Exercise
Among the entries below, find the lines with "blob" and copy them.

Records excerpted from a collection
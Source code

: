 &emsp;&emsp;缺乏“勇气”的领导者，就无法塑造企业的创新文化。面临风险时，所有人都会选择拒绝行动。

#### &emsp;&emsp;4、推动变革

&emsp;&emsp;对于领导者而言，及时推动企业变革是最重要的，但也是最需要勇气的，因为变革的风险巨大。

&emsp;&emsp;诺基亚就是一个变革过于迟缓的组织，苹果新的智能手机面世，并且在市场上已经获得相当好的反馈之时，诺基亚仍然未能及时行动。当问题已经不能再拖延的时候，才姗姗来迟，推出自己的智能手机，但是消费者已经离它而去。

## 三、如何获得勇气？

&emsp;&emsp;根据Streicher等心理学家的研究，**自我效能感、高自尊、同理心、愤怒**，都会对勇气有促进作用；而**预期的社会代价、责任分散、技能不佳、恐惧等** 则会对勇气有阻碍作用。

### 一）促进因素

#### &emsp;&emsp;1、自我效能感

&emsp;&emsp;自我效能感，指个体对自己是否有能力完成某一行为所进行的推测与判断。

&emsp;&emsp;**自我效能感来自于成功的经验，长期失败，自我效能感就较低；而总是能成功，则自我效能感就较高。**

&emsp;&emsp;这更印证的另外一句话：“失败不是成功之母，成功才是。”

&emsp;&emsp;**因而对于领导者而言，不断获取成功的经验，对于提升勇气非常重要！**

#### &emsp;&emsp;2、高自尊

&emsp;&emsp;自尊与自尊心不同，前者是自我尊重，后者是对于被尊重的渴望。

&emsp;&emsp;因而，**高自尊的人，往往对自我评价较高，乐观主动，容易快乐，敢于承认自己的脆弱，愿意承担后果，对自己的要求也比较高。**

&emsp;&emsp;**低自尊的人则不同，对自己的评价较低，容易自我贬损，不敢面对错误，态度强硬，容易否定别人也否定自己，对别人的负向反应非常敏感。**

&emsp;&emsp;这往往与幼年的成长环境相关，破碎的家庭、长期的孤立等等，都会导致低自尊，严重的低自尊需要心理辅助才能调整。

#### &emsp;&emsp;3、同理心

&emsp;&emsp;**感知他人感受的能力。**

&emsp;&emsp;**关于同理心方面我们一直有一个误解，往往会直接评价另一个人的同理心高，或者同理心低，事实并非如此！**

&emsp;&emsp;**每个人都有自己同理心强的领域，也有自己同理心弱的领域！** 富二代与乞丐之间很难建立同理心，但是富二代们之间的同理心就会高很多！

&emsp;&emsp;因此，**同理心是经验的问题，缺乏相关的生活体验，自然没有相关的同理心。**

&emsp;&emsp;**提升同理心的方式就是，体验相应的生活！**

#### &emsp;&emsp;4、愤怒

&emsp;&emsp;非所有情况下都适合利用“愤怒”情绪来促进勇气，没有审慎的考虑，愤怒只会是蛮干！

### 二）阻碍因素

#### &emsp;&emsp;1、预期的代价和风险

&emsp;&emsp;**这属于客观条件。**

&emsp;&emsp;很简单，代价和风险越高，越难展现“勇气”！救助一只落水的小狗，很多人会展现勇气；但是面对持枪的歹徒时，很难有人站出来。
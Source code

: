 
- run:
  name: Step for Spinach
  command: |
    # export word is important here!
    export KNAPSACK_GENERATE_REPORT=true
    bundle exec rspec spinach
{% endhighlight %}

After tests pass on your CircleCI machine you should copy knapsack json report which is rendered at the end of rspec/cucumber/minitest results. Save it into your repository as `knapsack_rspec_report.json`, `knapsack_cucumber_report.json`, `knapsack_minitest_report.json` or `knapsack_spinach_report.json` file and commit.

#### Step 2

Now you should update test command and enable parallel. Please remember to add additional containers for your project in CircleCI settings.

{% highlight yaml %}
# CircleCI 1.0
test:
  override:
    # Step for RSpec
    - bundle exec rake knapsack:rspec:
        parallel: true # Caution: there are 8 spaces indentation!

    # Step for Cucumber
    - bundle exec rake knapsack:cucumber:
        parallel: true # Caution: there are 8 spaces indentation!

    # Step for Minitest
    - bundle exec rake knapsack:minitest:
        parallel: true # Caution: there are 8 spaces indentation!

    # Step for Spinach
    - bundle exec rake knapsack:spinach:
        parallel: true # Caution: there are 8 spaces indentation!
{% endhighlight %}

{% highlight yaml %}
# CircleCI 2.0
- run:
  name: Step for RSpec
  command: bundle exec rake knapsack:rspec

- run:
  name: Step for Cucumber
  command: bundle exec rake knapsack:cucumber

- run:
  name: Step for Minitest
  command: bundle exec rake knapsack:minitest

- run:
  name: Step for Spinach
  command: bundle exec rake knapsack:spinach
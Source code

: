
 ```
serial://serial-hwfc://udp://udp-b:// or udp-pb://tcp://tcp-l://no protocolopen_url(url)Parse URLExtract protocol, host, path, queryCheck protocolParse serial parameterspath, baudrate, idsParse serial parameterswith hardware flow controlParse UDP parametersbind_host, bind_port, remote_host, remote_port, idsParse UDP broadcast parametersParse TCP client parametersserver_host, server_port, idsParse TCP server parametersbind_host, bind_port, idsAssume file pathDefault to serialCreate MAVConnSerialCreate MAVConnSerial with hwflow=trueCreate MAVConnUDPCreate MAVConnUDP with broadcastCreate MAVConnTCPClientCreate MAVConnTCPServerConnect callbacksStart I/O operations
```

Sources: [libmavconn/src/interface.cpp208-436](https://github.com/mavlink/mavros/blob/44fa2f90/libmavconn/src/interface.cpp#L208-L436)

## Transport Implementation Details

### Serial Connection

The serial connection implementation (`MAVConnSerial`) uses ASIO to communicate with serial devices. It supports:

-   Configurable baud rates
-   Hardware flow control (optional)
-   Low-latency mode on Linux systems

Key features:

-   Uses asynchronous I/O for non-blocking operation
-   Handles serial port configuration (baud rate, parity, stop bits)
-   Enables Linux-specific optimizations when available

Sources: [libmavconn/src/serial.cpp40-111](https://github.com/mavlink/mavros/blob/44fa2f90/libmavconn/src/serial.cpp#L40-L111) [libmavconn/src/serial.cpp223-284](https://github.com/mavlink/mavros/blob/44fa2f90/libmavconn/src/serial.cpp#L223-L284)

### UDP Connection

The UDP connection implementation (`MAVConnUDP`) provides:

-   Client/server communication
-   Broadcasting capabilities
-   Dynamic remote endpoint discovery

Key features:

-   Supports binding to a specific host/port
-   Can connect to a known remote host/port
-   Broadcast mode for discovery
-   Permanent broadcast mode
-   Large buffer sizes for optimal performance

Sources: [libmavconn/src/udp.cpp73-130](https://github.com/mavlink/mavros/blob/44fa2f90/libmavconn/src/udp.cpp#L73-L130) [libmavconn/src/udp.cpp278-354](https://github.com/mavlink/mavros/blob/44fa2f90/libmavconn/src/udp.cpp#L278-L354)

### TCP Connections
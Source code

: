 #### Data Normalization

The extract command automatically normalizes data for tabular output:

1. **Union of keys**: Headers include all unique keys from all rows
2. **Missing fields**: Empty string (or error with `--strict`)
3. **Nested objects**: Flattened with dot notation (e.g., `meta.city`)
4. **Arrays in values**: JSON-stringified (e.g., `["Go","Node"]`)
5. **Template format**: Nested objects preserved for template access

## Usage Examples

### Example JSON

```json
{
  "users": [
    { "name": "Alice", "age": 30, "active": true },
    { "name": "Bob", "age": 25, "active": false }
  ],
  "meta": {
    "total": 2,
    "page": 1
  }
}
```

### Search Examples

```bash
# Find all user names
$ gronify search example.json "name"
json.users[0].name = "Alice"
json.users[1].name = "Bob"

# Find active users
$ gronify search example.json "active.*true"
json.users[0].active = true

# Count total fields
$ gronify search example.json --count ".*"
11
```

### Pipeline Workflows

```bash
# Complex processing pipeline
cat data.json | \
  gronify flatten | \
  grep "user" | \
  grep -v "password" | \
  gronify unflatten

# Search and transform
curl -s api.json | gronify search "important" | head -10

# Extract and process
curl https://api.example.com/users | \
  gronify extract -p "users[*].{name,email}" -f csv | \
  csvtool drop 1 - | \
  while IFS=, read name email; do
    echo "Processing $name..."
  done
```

Output of the exercise
Sources: [libmavconn/src/interface.cpp208-436](https://github.com/mavlink/mavros/blob/44fa2f90/libmavconn/src/interface.cpp#L208-L436)
Sources: [libmavconn/src/serial.cpp40-111](https://github.com/mavlink/mavros/blob/44fa2f90/libmavconn/src/serial.cpp#L40-L111) [libmavconn/src/serial.cpp223-284](https://github.com/mavlink/mavros/blob/44fa2f90/libmavconn/src/serial.cpp#L223-L284)
Sources: [libmavconn/src/udp.cpp73-130](https://github.com/mavlink/mavros/blob/44fa2f90/libmavconn/src/udp.cpp#L73-L130) [libmavconn/src/udp.cpp278-354](https://github.com/mavlink/mavros/blob/44fa2f90/libmavconn/src/udp.cpp#L278-L354)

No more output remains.